Starting with the 6.0 release, FortiWeb offers a machine-learning function that enables it to automatically detect malicious web traffic and bots . In addition to detecting known attacks, the feature can detect potential unknown zero-day attacks to provide real-time protection for web servers.
Machine Learning is intended to replace Auto Learn, which is now removed from 6.1 release.
The anomaly detection model of machine learning feature observes the URLs, parameters, and HTTP Method of HTTP and/or HTTPS sessions passing to your web servers. It builds mathematical models to detect abnormal traffic. To learn about whether a request is legitimate or a potential malicious attack attempt, it performs the following tasks:
- Captures and collects inputs, such as URL parameters, to build a mathematical model of allowed access
- Observes the HTTP method of the traffic
- Matches anomalies against pre-trained threat models
- Detects attacks
FortiWeb employs two layers of machine learning to detect malicious attacks. The first layer uses the Hidden Markov Model (HMM) and monitors access to the application and collects data to build a mathematical model behind every parameter and HTTP method. Once completed, it will verify every request against the model to determine whether it's an anomaly or not.
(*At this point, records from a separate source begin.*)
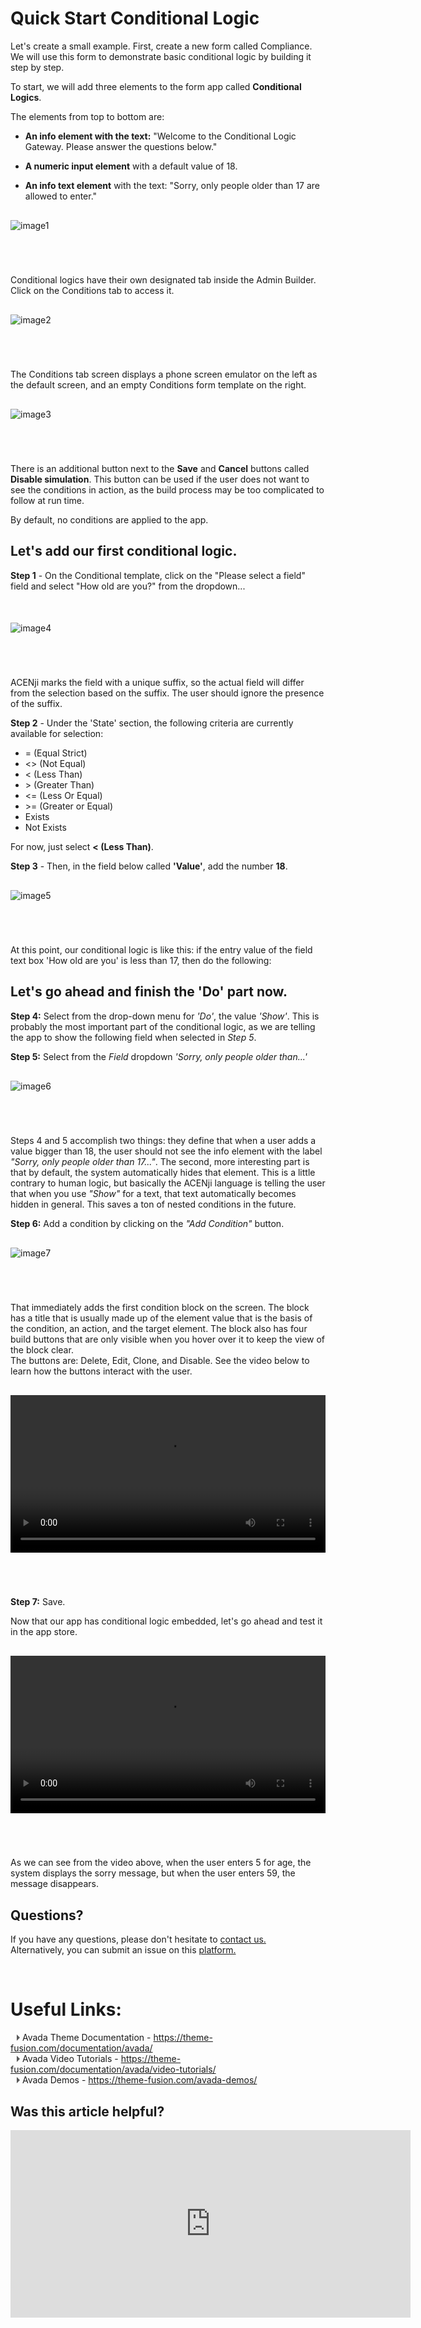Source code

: # Quick Start Conditional Logic

Let's create a small example. First, create a new form called Compliance. We will use this form to demonstrate basic conditional logic by building it step by step.

To start, we will add three elements to the form app called **Conditional Logics**.   

The elements from top to bottom are:
- **An info element with the text:** "Welcome to the Conditional Logic Gateway. Please answer the questions below."  

- **A numeric input element** with a default value of 18.  

- **An info text element** with the text: "Sorry, only people older than 17 are allowed to enter." 
<p style="margin-top:30px;"></p>

![image1](../../../../images/tutorials/conditions/conditions-1.png)
<p style="margin-top:70px;"></p>

Conditional logics have their own designated tab inside the Admin Builder. Click on the Conditions tab to access it.
<p style="margin-top:30px;"></p>

![image2](../../../../images/tutorials/conditions/conditions-2.png)
<p style="margin-top:70px;"></p>

The Conditions tab screen displays a phone screen emulator on the left as the default screen, and an empty Conditions form template on the right.
<p style="margin-top:30px;"></p>

![image3](../../../../images/tutorials/conditions/conditions-3.png)
<p style="margin-top:70px;"></p>

There is an additional button next to the **Save** and **Cancel** buttons called **Disable simulation**. This button can be used if the user does not want to see the conditions in action, as the build process may be too complicated to follow at run time. 

By default, no conditions are applied to the app.   

## Let's add our first conditional logic.

**Step 1** - On the Conditional template, click on the "Please select a field" field and select "How old are you?" from the dropdown...
<p style="margin-top:50px;"></p>

![image4](../../../../images/tutorials/conditions/conditions-4.png)
<p style="margin-top:70px;"></p>

ACENji marks the field with a unique suffix, so the actual field will differ from the selection based on the suffix. The user should ignore the presence of the suffix.

**Step 2** - Under the 'State' section, the following criteria are currently available for selection:  

- = (Equal Strict)
 - <> (Not Equal)
 - < (Less Than)
 - \> (Greater Than)
 - <= (Less Or Equal)
 - \>= (Greater or Equal)
 - Exists
 - Not Exists

For now, just select **< (Less Than)**. 

**Step 3** - Then, in the field below called **'Value'**, add the number **18**.
<p style="margin-top:30px;"></p>

![image5](../../../../images/tutorials/conditions/conditions-5.png)
<p style="margin-top:70px;"></p>

At this point, our conditional logic is like this: if the entry value of the field text box 'How old are you' is less than 17, then do the following:

## Let's go ahead and finish the 'Do' part now.

**Step 4:** Select from the drop-down menu for *'Do'*, the value *'Show'*. This is probably the most important part of the conditional logic, as we are telling the app to show the following field when selected in *Step 5*.

**Step 5:** Select from the *Field* dropdown *'Sorry, only people older than...'*
<p style="margin-top:30px;"></p>


![image6](../../../../images/tutorials/conditions/conditions-8.png)
<p style="margin-top:70px;"></p>

Steps 4 and 5 accomplish two things: they define that when a user adds a value bigger than 18, the user should not see the info element with the label *"Sorry, only people older than 17..."*. The second, more interesting part is that by default, the system automatically hides that element. This is a little contrary to human logic, but basically the ACENji language is telling the user that when you use *"Show"* for a text, that text automatically becomes hidden in general. This saves a ton of nested conditions in the future.

**Step 6:** Add a condition by clicking on the *"Add Condition"* button.
<p style="margin-top:30px;"></p>


![image7](../../../../images/tutorials/conditions/conditions-9.png)
<p style="margin-top:70px;"></p>


That immediately adds the first condition block on the screen. The block has a title that is usually made up of the element value that is the basis of the condition, an action, and the target element. The block also has four build buttons that are only visible when you hover over it to keep the view of the block clear.  
The buttons are: Delete, Edit, Clone, and Disable. See the video below to learn how the buttons interact with the user.
<p style="margin-top:30px;"></p>

<video src="./conditional-logic/quick-start/conditions-video-2.mp4" type="video/mp4" controls width="860" style="max-width:100%;">
</video>
<p style="margin-top:30px;"></p>
<p style="margin-top:70px;"></p>

**Step 7:** Save.

Now that our app has conditional logic embedded, let's go ahead and test it in the app store.
<p style="margin-top:30px;"></p>

<video src="./conditional-logic/quick-start/conditions-video-3.mp4" type="video/mp4" controls width="860" style="max-width:100%;">
</video>
<p style="margin-top:30px;"></p>
<p style="margin-top:70px;"></p>

As we can see from the video above, when the user enters 5 for age, the system displays the sorry message, but when the user enters 59, the message disappears.
<p style="margin-top:30px;"></p>

## Questions? 

If you have any questions, please don't hesitate to <a href="https://www.acenji.com/contact" target="_blank" rel="noopener">contact us.</a>   
Alternatively, you can submit an issue on this <a href="https://github.com/acenji/acenji-help/issues" target="_blank" rel="noopener">platform.</a>


<p style="margin-top:70px;"></p>

# Useful Links:

<span class="triangle"></span> Avada Theme Documentation - https://theme-fusion.com/documentation/avada/     
<span class="triangle"></span> Avada Video Tutorials - https://theme-fusion.com/documentation/avada/video-tutorials/    
<span class="triangle"></span> Avada Demos - https://theme-fusion.com/avada-demos/  


<style>
.triangle {
display: inline-block;
width: 0;
height: 0;
border-style: solid;
border-width: 5px 0 5px 5px;
border-color: transparent transparent transparent #595959;
margin-left: 10px;
}
</style>
<p style="margin-top:30px;"></p>


## Was this article helpful?

<iframe src="https://docs.google.com/forms/d/e/1FAIpQLScMb0ZQLIep3NFhaoS2NkBcOJjPL8Q8BLjVUxQumLwjLGeJ1g/viewform?embedded=true" width="640" height="300" frameborder="0" marginheight="0" marginwidth="0">Wird geladen…</iframe>


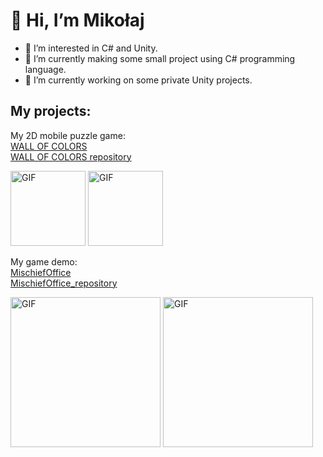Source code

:# 👋 Hi, I’m Mikołaj
- 👀 I’m interested in C# and Unity.
- 🌱 I’m currently making some small project using C# programming language.
- 👷 I’m currently working on some private Unity projects. 
<!---
- 📫 How to reach me ...
--->

## My projects:

My 2D mobile puzzle game:\
[WALL OF COLORS](https://miko-m.itch.io/wall-of-colors)    
[WALL OF COLORS repository](https://github.com/MikolajMal/WallOfColors_Unity)


<div align="left">
<img alt="GIF" src="https://github.com/MikolajMal/WallOfColors_Unity/blob/main/Gifs/MenuGif.gif?raw=true" width="120"/>
<img alt="GIF" src="https://github.com/MikolajMal/WallOfColors_Unity/blob/main/Gifs/GameplayGif.gif?raw=true" width="120"/>
 </div> 

<!---
![WOC_MainMenu_Gif](https://github.com/MikolajMal/WallOfColors_Unity/blob/main/Gifs/MenuGif.gif)
![WOC_Gameplay_GIF](https://github.com/MikolajMal/WallOfColors_Unity/blob/main/Gifs/GameplayGif.gif)
--->

My game demo:    
[MischiefOffice](https://miko-m.itch.io/mischief-office)    
[MischiefOffice_repository](https://github.com/MikolajMal/MischiefOffice_DEMO_Unity)

 
<div align="left">
<img alt="GIF" src="https://user-images.githubusercontent.com/38085557/208741975-34a028fa-8579-4953-a63c-46245b14a281.gif?raw=true" width="240"/>
<img alt="GIF" src="https://user-images.githubusercontent.com/38085557/208743398-ac494ad7-378b-4194-af9c-0b4e0c708235.gif?raw=true" width="240"/> 
</div>
<!---
![MO_MainMenu_Gif](https://user-images.githubusercontent.com/38085557/208741975-34a028fa-8579-4953-a63c-46245b14a281.gif)![MO_Gameplay_GIF](https://user-images.githubusercontent.com/38085557/208743398-ac494ad7-378b-4194-af9c-0b4e0c708235.gif)
--->


<!---
MikolajMal/MikolajMal is a ✨ special ✨ repository because its `README.md` (this file) appears on your GitHub profile.
You can click the Preview link to take a look at your changes.
--->

<!--- https://github.com/anuraghazra/github-readme-stats 
![Anurag's GitHub stats](https://github-readme-stats.vercel.app/api?username=MikolajMal)
--->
Once the first layer of machine learning triggers a request as an anomaly, FortiWeb will use the second layer of machine learning to verify whether it's a real attack or just a benign anomaly that should be ignored. To do so, FortiWeb includes pre-built trained threat models. Each represents a certain attack category, such as SQL Injection, Cross-site Scripting, and so on. Each threat model is already trained based on analysis of thousands of attack samples. Threat models are continuously updated using the FortiWeb Security Service. When new attack types are released, the FortiGuard team analyzes the new threats and re-trains the relevant threat model. The new threat model is then pushed to all customer installations in a way similar to how signatures are updated.
See Configuring anomaly detection policy for more information.
The AI-based machine learning bot detection model complements the existing signature and threshold based rules. It detects sophisticated bots that can sometimes go undetected. The bot detection model observes user behaviors from thirteen dimensions, for example, how many times of HTTP requests are initiated by the user, whether the request uses illegal HTTP versions, whether it fetches JSON/XML resources, etc.
Compared with the traditional mechanisms to detect bots, the bot detection model saves you the trouble to experiment on an appropriate threshold to detect abnormal user behaviors. For example, how could you know how many times of HTTP requests initiated by a user should be considered as abnormal? With the traditional mechanism, you may need to experiment on different threshold values and continuously check the attack log until no related attack logs are reported for the regular traffic.
Things are much easier if you use the bot detection model. FortiWeb uses SVM (Support Vector Machine) algorithm to build up the bot detection model that self-learns the traffic profiles of regular clients. When the traffic from a new client flows in, it is compared against that of the regular clients. If they don't match, the bot detection model classifies the new client as an anomaly. When the traffic profiles of the regular clients vary dramatically (e.g. the functions of your application have changed, so that users behave differently when they visit your application), FortiWeb automatically refreshes the bot detection model to adapt to the changes.
Moreover, test shows that the bot detection model performs much better, specially when it detects crawlers and scrapers. The traffic is comprehensively evaluated from 13 dimensions. It helps increase the detection accuracy and decrease the false positive rate.
See Configuring bot detection profiles for more information.
Machine learning is not fully supported when FortiWeb is deployed in active-active HA mode. It doesn't work on the secondary node; On the master node, it works but not always stable, for example, after system reboot or HA role switch, the machine learning may stop working.